SNAP card
The budget resolution “assumes” that restructuring the Supplemental Nutrition Assistance Program will result in savings of about $150 billion during the next 10 years.
 

WASHINGTON — The House Budget Committee on July 20 approved a fiscal year 2018 budget resolution, “Building a better America,” that aims to balance the federal budget within 10 years. The budget resolution “assumes” that restructuring the Supplemental Nutrition Assistance Program, the nation’s primary domestic food aid program, will result in savings of about $150 billion during the next 10 years. A separate provision of the budget resolution may reduce spending on SNAP by an additional $10 billion during the same timeframe.

Specifically, the resolution instructs the House Committee on Agriculture to make $10 billion in cuts over 10 years to programs under its jurisdiction, which would include SNAP. Nutrition assistance program advocates, on the basis of the budget resolution’s language, were concerned that the target for the spending cut will be SNAP.

The disclosure that the budget committee’s leadership assumed a separate $150 billion reduction in spending on SNAP over 10 years by means of restructuring the program was made by Rick May, the budget committee’s staff director, in response to questions posed by Representative Suzan DelBene of Washington. At the bill markup on July 19, Mr. May told Ms. DelBene that the assumption was most of the $150 billion in cuts would take place in the latter half of the 10-year budget proposal timeframe.

In fiscal year 2016, an average of 44,219,000 Americans received SNAP benefits in any given month. The number equated to about 13.8% of the U.S. population (321,418,820 in 2015). Total SNAP benefits provided in fiscal year 2016 totaled $66.54 billion with an average per-person benefit of $125.40 per month. According to the Food Marketing Institute, about 9% of grocery sales industrywide are by way of SNAP benefits.

Food manufacturers have partnered with government at all levels in ensuring the efficient delivery of food to recipients of federal nutrition assistance, including SNAP. The food industry has made significant investments to serving this customer base since the program’s inception. Notable was the investment in the Electronic Benefits Transfer program, which did away with paper coupons (food stamps) and dramatically improved benefit processing at the grocery counter while ensuring benefits were properly redeemed by purchasing approved foods.

Food manufacturers’ main focus in the ongoing debate over SNAP has been to ensure it remains a federally administered program as opposed to a patchwork of state block grants.

“The Grocery Manufacturers Association supports a uniform federal SNAP program with expanded nutrition education as a way to promote healthier diets for SNAP recipients,” a G.M.A. spokesman told Food Business News.

There is consensus in Congress that the federal government does have a role to play in helping the least fortunate among its citizens, but there is disagreement over just how large the government role should be. The view of the budget committee’s leadership and majority was that government has encouraged a culture of dependency with social welfare programs, such as SNAP, providing disincentives for the able-bodied among benefit recipients to find gainful employment and lift themselves out of poverty.
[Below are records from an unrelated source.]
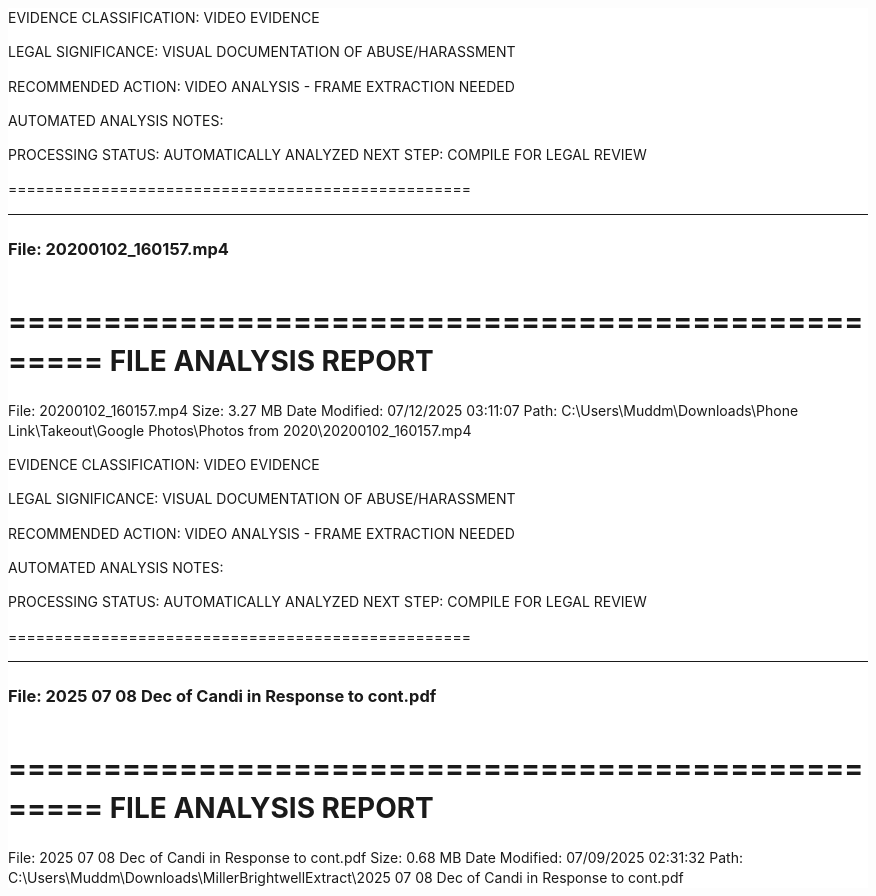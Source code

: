 EVIDENCE CLASSIFICATION:
VIDEO EVIDENCE

LEGAL SIGNIFICANCE:
VISUAL DOCUMENTATION OF ABUSE/HARASSMENT

RECOMMENDED ACTION:
VIDEO ANALYSIS - FRAME EXTRACTION NEEDED

AUTOMATED ANALYSIS NOTES:










PROCESSING STATUS: AUTOMATICALLY ANALYZED
NEXT STEP: COMPILE FOR LEGAL REVIEW

==================================================


---
### File: 20200102_160157.mp4
==================================================
FILE ANALYSIS REPORT
==================================================
File: 20200102_160157.mp4
Size: 3.27 MB
Date Modified: 07/12/2025 03:11:07
Path: C:\Users\Muddm\Downloads\Phone Link\Takeout\Google Photos\Photos from 2020\20200102_160157.mp4

EVIDENCE CLASSIFICATION:
VIDEO EVIDENCE

LEGAL SIGNIFICANCE:
VISUAL DOCUMENTATION OF ABUSE/HARASSMENT

RECOMMENDED ACTION:
VIDEO ANALYSIS - FRAME EXTRACTION NEEDED

AUTOMATED ANALYSIS NOTES:










PROCESSING STATUS: AUTOMATICALLY ANALYZED
NEXT STEP: COMPILE FOR LEGAL REVIEW

==================================================


---
### File: 2025 07 08 Dec of Candi in Response to cont.pdf
==================================================
FILE ANALYSIS REPORT
==================================================
File: 2025 07 08 Dec of Candi in Response to cont.pdf
Size: 0.68 MB
Date Modified: 07/09/2025 02:31:32
Path: C:\Users\Muddm\Downloads\MillerBrightwellExtract\2025 07 08 Dec of Candi in Response to cont.pdf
The budget committee leadership pointed out the number of SNAP recipients increased rapidly in the wake of the 2008 recession and legislation under the Obama administration that aimed to stimulate economic recovery but has been slow to decrease as economic conditions improved. Average participation in SNAP advanced from 28.2 million persons in fiscal year 2008 to a peak of 47.6 million in fiscal year 2013.

The proposed reductions to SNAP were panned by congressional Democrats. Representative James McGovern, ranking member of the nutrition subcommittee of the House Committee on Agriculture, said, “I’d like to point out that the majority of people on SNAP who can work, do work. Most people on SNAP are not expected to work or cannot work — they are children, senior citizens and people who are disabled. If we’re talking about how we can help transition people who can work into the workforce, you don’t do that by cutting the program by billions of dollars, or by cutting people off from food aid. That does nothing to help people find jobs, it only makes them hungry.”

Ellen Vollinger, legal director, Food Research & Action Center, Washington, said cuts envisioned in the House budget proposal would have drastic effects on the poor and working poor who currently qualify for SNAP benefits, and this, in turn, would adversely affect the greater economy.

“While Feeding America recognizes the need for fiscal responsibility, this ultimately will make it harder for people to maintain the nutrition and supports they need to find and keep good-paying jobs,” said Diana Aviv, chief executive officer, Feeding America, the nation’s largest organization of community food banks. “SNAP provides a vital tool to working families helping them bridge the gap been food needs and available resources.”